Par une ordonnance du 2 février 1998, la cour d’appel de Turin confirma la décision de première instance. Elle observa notamment que la chambre spécialisée du tribunal avait retenu la dangerosité sociale du premier requérant sur la base des déclarations faites dans le cadre d’autres procédures judiciaires par certains mafieux « repentis », déclarations corroborées par de nombreux éléments et démontrant que l’intéressé avait fréquenté un milieux criminel au moins jusqu’au début des années quatre-vingt-dix.
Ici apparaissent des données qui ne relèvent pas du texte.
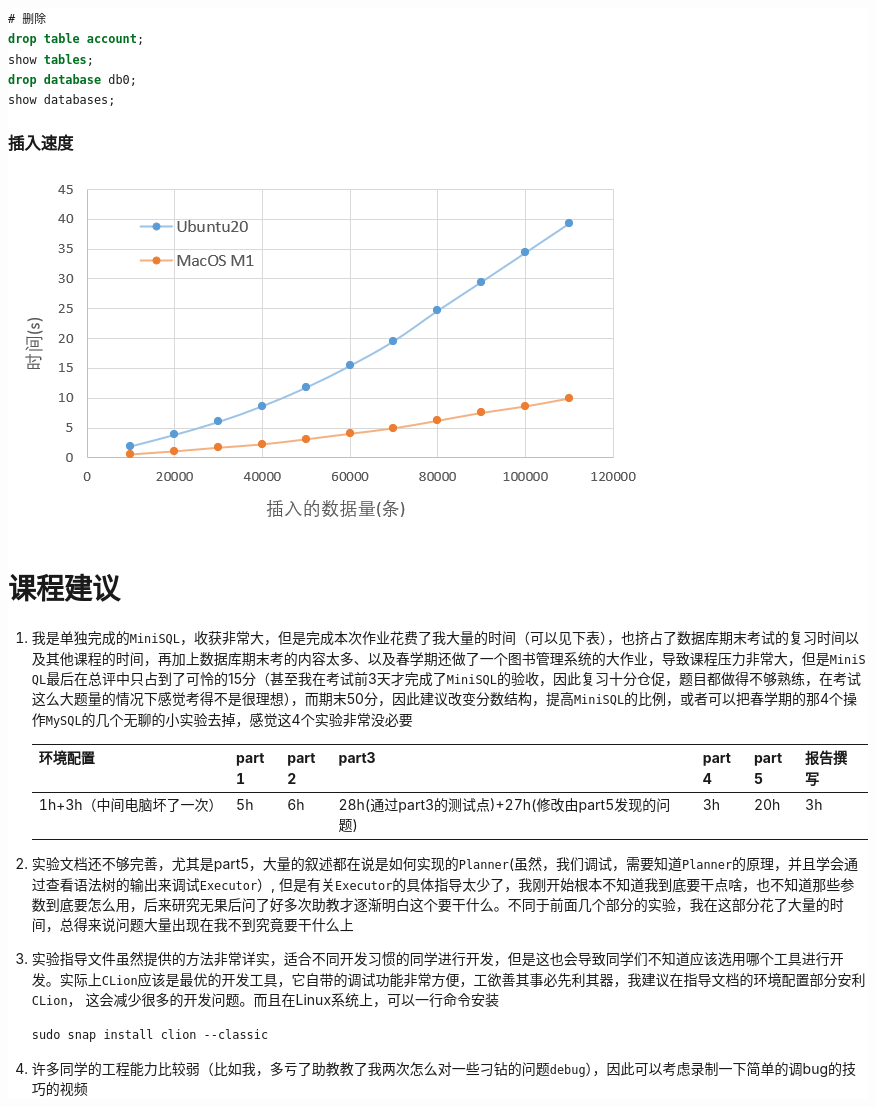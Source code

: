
 ```sql
# 删除
drop table account;
show tables;
drop database db0;
show databases;
```

### 插入速度

![](zw17.png)

# 课程建议

1. 我是单独完成的`MiniSQL`，收获非常大，但是完成本次作业花费了我大量的时间（可以见下表），也挤占了数据库期末考试的复习时间以及其他课程的时间，再加上数据库期末考的内容太多、以及春学期还做了一个图书管理系统的大作业，导致课程压力非常大，但是`MiniSQL`最后在总评中只占到了可怜的15分（甚至我在考试前3天才完成了`MiniSQL`的验收，因此复习十分仓促，题目都做得不够熟练，在考试这么大题量的情况下感觉考得不是很理想），而期末50分，因此建议改变分数结构，提高`MiniSQL`的比例，或者可以把春学期的那4个操作`MySQL`的几个无聊的小实验去掉，感觉这4个实验非常没必要

   | 环境配置                  | part1 | part2 | part3                                             | part4 | part5 | 报告撰写 |
   | ------------------------- | ----- | ----- | ------------------------------------------------- | ----- | ----- | -------- |
   | 1h+3h（中间电脑坏了一次） | 5h    | 6h    | 28h(通过part3的测试点)+27h(修改由part5发现的问题) | 3h    | 20h   | 3h       |

2. 实验文档还不够完善，尤其是part5，大量的叙述都在说是如何实现的`Planner`(虽然，我们调试，需要知道`Planner`的原理，并且学会通过查看语法树的输出来调试`Executor`）, 但是有关`Executor`的具体指导太少了，我刚开始根本不知道我到底要干点啥，也不知道那些参数到底要怎么用，后来研究无果后问了好多次助教才逐渐明白这个要干什么。不同于前面几个部分的实验，我在这部分花了大量的时间，总得来说问题大量出现在我不到究竟要干什么上

3. 实验指导文件虽然提供的方法非常详实，适合不同开发习惯的同学进行开发，但是这也会导致同学们不知道应该选用哪个工具进行开发。实际上`CLion`应该是最优的开发工具，它自带的调试功能非常方便，工欲善其事必先利其器，我建议在指导文档的环境配置部分安利`CLion`， 这会减少很多的开发问题。而且在Linux系统上，可以一行命令安装

   ```shell
   sudo snap install clion --classic
   ```

4. 许多同学的工程能力比较弱（比如我，多亏了助教教了我两次怎么对一些刁钻的问题`debug`），因此可以考虑录制一下简单的调bug的技巧的视频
Il ressortait par ailleurs de la transcription des écoutes que le premier requérant avait lourdement menacé ses débiteurs. Quant à l’allégation de l’intéressé, selon laquelle ses disponibilités financières s’expliquaient exclusivement par ses activités lucratives légales de commerçant, la cour d’appel estima que l’origine de la fortune de la famille Arcuri était liée à des activités criminelles. De plus, faute de documentation précise à cet égard, il s’avérait impossible d’évaluer les profits réels que le premier requérant avait tirés de certaines opérations commerciales. Il ressortait par ailleurs de plusieurs éléments que les activités légales de la famille Arcuri étaient nées, s’étaient développées et avaient été alimentées grâce à l’argent provenant des infractions pénales commises par le premier requérant.
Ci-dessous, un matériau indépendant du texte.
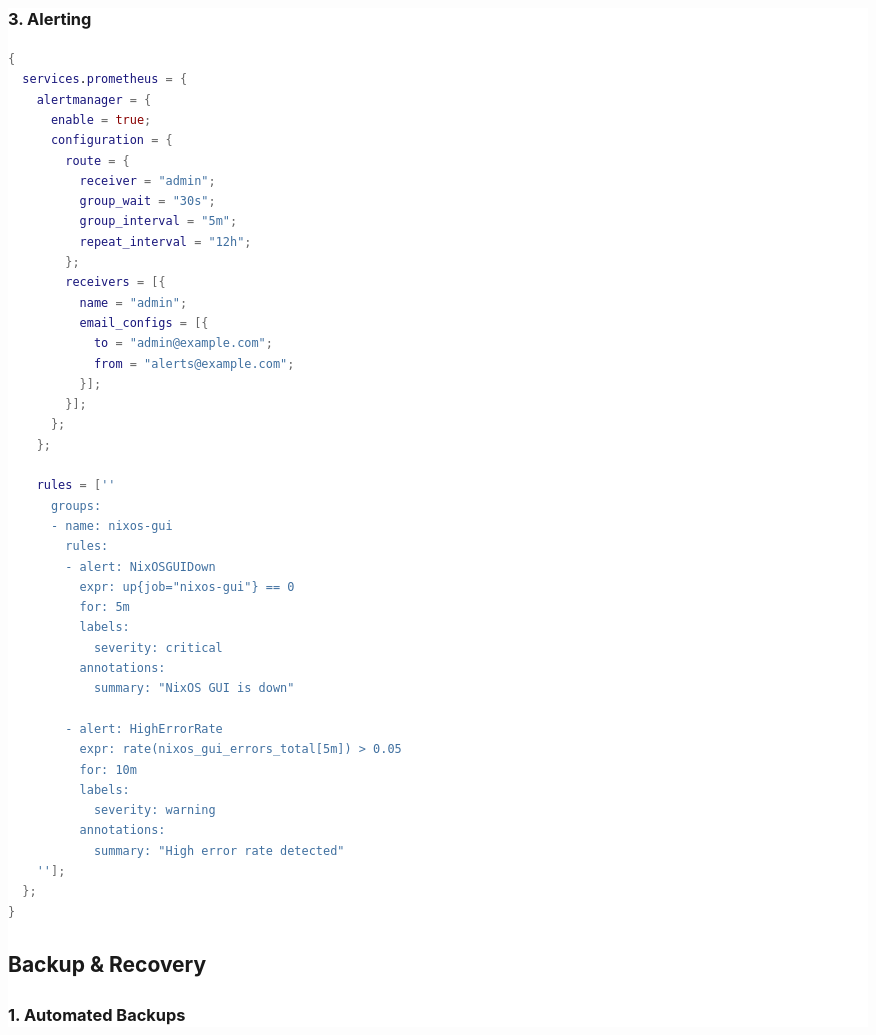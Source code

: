 ### 3. Alerting

```nix
{
  services.prometheus = {
    alertmanager = {
      enable = true;
      configuration = {
        route = {
          receiver = "admin";
          group_wait = "30s";
          group_interval = "5m";
          repeat_interval = "12h";
        };
        receivers = [{
          name = "admin";
          email_configs = [{
            to = "admin@example.com";
            from = "alerts@example.com";
          }];
        }];
      };
    };
    
    rules = [''
      groups:
      - name: nixos-gui
        rules:
        - alert: NixOSGUIDown
          expr: up{job="nixos-gui"} == 0
          for: 5m
          labels:
            severity: critical
          annotations:
            summary: "NixOS GUI is down"
            
        - alert: HighErrorRate
          expr: rate(nixos_gui_errors_total[5m]) > 0.05
          for: 10m
          labels:
            severity: warning
          annotations:
            summary: "High error rate detected"
    ''];
  };
}
```

## Backup & Recovery

### 1. Automated Backups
La cour d’appel observa enfin que selon une jurisprudence de la Cour de cassation, les biens qui font l’objet d’une mesure de prévention patrimoniale ne doivent pas formellement appartenir à la personne jugée socialement dangereuse, étant suffisant que cette dernière puisse de facto les utiliser comme si elle en était le propriétaire. En l’espèce, le premier requérant n’avait pas allégué que la transmission de certains biens au troisième et quatrième requérant avait entraîné, pour lui, l’impossibilité d’en disposer selon ses souhaits. En ce qui concernait la deuxième requérante, même s’il était vrai que cette dernière avait participé à certaines activités commerciales, il en demeurait pas moins que le premier requérant gardait un rôle primordial dans la gestion et l’organisation des activités en question.
Les requérants se pourvurent en cassation. Par arrêt du 3 juillet 1998, dont le texte fut déposé au greffe le 12 septembre 1998, la Cour de cassation, estimant que la cour d'appel de Turin avait motivé d'une façon logique et correcte tous les points controversés, débouta les requérants de leur pourvoi.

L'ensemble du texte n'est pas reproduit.